Effect of oxygation on root attributes
Bhattarai et al., 2004 observed higher root weight (87.3 g m-2), root diameter (0.149 mm) and root length (10.32 km m-2) in cotton for Air injection treatment followed by hydrogen peroxide compared to control treatment. They also studied on vegetable soybean crop and observed that significantly higher root weight (139.7 g m-2) and root length (19.18 km m-2) was observed in hydrogen peroxide treatment followed by air injection and control treatment. Pendergast et al., 2013 reported that, significantly greater total root mass per plant (17 %) was recorded with oxygation treatment compared to the control treatment (i.e. without oxygation supply). Oxygation also resulted in higher RLD (53%), greater fibrous root mass (2%) and significantly larger tap roots per plant (26%) than the control. Increased root activities in the oxygated treatment are implied, with greater access to oxygen driving a higher rate of root respiration in the oxygated treatment. Mei et al., (2013) reported that compared to the control, the rice root dry matter accumulation of Xiushui 09 under oxygenation was significantly increased by 44.64 per cent whereas that of Guodao 6 increased only by 18.40 per cent. There were no significant differences between the two varieties. Rice radicular absorption region is related to root oxygen content. After aeration, the root radicular absorption area of Guodao 6 was 1.99 fold higher than that of the control, while only 1.13 fold for Xiushui 09. Aeration increased rice root length and root volume, but reduced root number significantly. There were significant differences in the root activity of Guodao 6 but not in that of Xiushui 09. In comparison with the control, the root oxidation intensity of Guodao 6 increased by 28.67 per cent under aeration treatment, while that of Xiushui 09 increased only by 0.41 per cent. There were significant differences in the effects of oxygenation on radicular absorption region, root length, root number and root volume between the two varieties.

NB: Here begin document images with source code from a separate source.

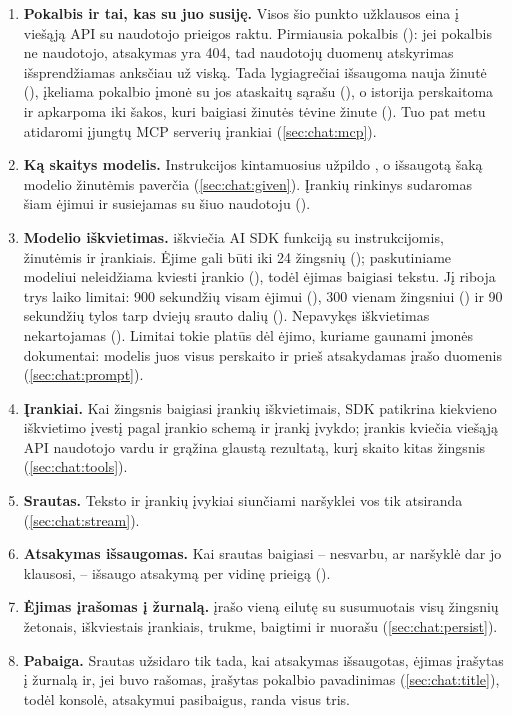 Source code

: \begin{enumerate}
    .
  \item \textbf{Pokalbis ir tai, kas su juo susiję.} Visos šio punkto užklausos eina į viešąją
    API su naudotojo prieigos raktu. Pirmiausia pokalbis (): jei pokalbis ne
    naudotojo, atsakymas yra 404, tad naudotojų duomenų atskyrimas išsprendžiamas anksčiau už
    viską. Tada lygiagrečiai išsaugoma nauja žinutė (), įkeliama pokalbio
    įmonė su jos ataskaitų sąrašu (), o istorija perskaitoma ir apkarpoma iki
    šakos, kuri baigiasi žinutės tėvine žinute (). Tuo pat metu atidaromi
    įjungtų MCP serverių įrankiai (\cref{sec:chat:mcp}).
  \item \textbf{Ką skaitys modelis.} Instrukcijos kintamuosius užpildo ,
    o išsaugotą šaką modelio žinutėmis paverčia  (\cref{sec:chat:given}).
    Įrankių rinkinys sudaromas šiam ėjimui ir susiejamas su šiuo naudotoju ().
  \item \textbf{Modelio iškvietimas.}  iškviečia AI SDK funkciją
     su instrukcijomis, žinutėmis ir įrankiais. Ėjime gali būti iki 24
    žingsnių (); paskutiniame modeliui neleidžiama kviesti įrankio
    (), todėl ėjimas baigiasi tekstu. Jį riboja trys laiko limitai:
    900 sekundžių visam ėjimui (), 300 vienam žingsniui
    () ir 90 sekundžių tylos tarp dviejų srauto dalių
    (). Nepavykęs iškvietimas nekartojamas ().
    Limitai tokie platūs dėl ėjimo, kuriame gaunami įmonės dokumentai: modelis juos visus
    perskaito ir prieš atsakydamas įrašo duomenis (\cref{sec:chat:prompt}).
  \item \textbf{Įrankiai.} Kai žingsnis baigiasi įrankių iškvietimais, SDK patikrina kiekvieno
    iškvietimo įvestį pagal įrankio schemą ir įrankį įvykdo; įrankis kviečia viešąją API
    naudotojo vardu ir grąžina glaustą rezultatą, kurį skaito kitas žingsnis
    (\cref{sec:chat:tools}).
  \item \textbf{Srautas.} Teksto ir įrankių įvykiai siunčiami naršyklei vos tik atsiranda
    (\cref{sec:chat:stream}).
  \item \textbf{Atsakymas išsaugomas.} Kai srautas baigiasi -- nesvarbu, ar naršyklė dar jo
    klausosi, --  išsaugo atsakymą per vidinę prieigą
    ().
  \item \textbf{Ėjimas įrašomas į žurnalą.}  įrašo vieną  eilutę su
    susumuotais visų žingsnių žetonais, iškviestais įrankiais, trukme, baigtimi ir nuorašu
    (\cref{sec:chat:persist}).
  \item \textbf{Pabaiga.} Srautas užsidaro tik tada, kai atsakymas išsaugotas, ėjimas įrašytas į
    žurnalą ir, jei buvo rašomas, įrašytas pokalbio pavadinimas (\cref{sec:chat:title}), todėl
    konsolė, atsakymui pasibaigus, randa visus tris.
\end{enumerate}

Oxygation assures optimal root function, microbial activity and mineral transformations which leads to enhanced yield and water use efficiency under hypoxic (aerobic) conditions. It also improves plant performance and yield under irrigated conditions previously considered to be satisfactory for crop growth and offers scope to offset some of the negative impacts of compaction and salinity related to poor soil aeration on crop growth. The aeration mechanism improves oxygen environment of rhizosphere and sufficient oxygen guarantees the normal activities of soil microorganisms, root activity, that enhances the uptake of water, minerals absorption, canopy light interception rate and photosynthetic efficiency. Thus, enhances the crop yield and quality.